» EXERCISE:
Each entry below should be retyped exactly, with nothing omitted.

» INPUT FOR THIS TASK:
===

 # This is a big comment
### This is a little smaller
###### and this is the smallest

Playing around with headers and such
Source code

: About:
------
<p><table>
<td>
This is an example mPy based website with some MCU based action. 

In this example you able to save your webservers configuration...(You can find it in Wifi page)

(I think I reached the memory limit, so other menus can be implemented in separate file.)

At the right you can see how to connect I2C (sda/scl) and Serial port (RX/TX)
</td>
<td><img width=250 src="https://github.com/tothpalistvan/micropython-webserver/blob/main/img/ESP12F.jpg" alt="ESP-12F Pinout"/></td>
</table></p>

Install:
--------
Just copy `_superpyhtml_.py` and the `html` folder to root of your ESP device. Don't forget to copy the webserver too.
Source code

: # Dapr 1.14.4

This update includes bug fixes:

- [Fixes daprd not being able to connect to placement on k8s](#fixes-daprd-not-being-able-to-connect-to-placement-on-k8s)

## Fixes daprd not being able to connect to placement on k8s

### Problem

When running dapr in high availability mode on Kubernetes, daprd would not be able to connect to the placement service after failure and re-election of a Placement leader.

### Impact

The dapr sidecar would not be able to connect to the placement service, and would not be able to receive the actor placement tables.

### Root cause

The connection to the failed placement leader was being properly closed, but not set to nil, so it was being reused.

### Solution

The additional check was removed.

===

» PROBLEM SOLUTION:
 # This is a big comment
### This is a little smaller
###### and this is the smallest

Playing around with headers and such
Source code

: About:
------
<p><table>
<td>
This is an example mPy based website with some MCU based action. 

In this example you able to save your webservers configuration...(You can find it in Wifi page)

(I think I reached the memory limit, so other menus can be implemented in separate file.)

At the right you can see how to connect I2C (sda/scl) and Serial port (RX/TX)
</td>
<td><img width=250 src="https://github.com/tothpalistvan/micropython-webserver/blob/main/img/ESP12F.jpg" alt="ESP-12F Pinout"/></td>
</table></p>

Install:
--------
Just copy `_superpyhtml_.py` and the `html` folder to root of your ESP device. Don't forget to copy the webserver too.
Source code

: # Dapr 1.14.4

This update includes bug fixes:

- [Fixes daprd not being able to connect to placement on k8s](#fixes-daprd-not-being-able-to-connect-to-placement-on-k8s)

## Fixes daprd not being able to connect to placement on k8s

### Problem

When running dapr in high availability mode on Kubernetes, daprd would not be able to connect to the placement service after failure and re-election of a Placement leader.

### Impact

The dapr sidecar would not be able to connect to the placement service, and would not be able to receive the actor placement tables.

### Root cause

The connection to the failed placement leader was being properly closed, but not set to nil, so it was being reused.

### Solution

The additional check was removed.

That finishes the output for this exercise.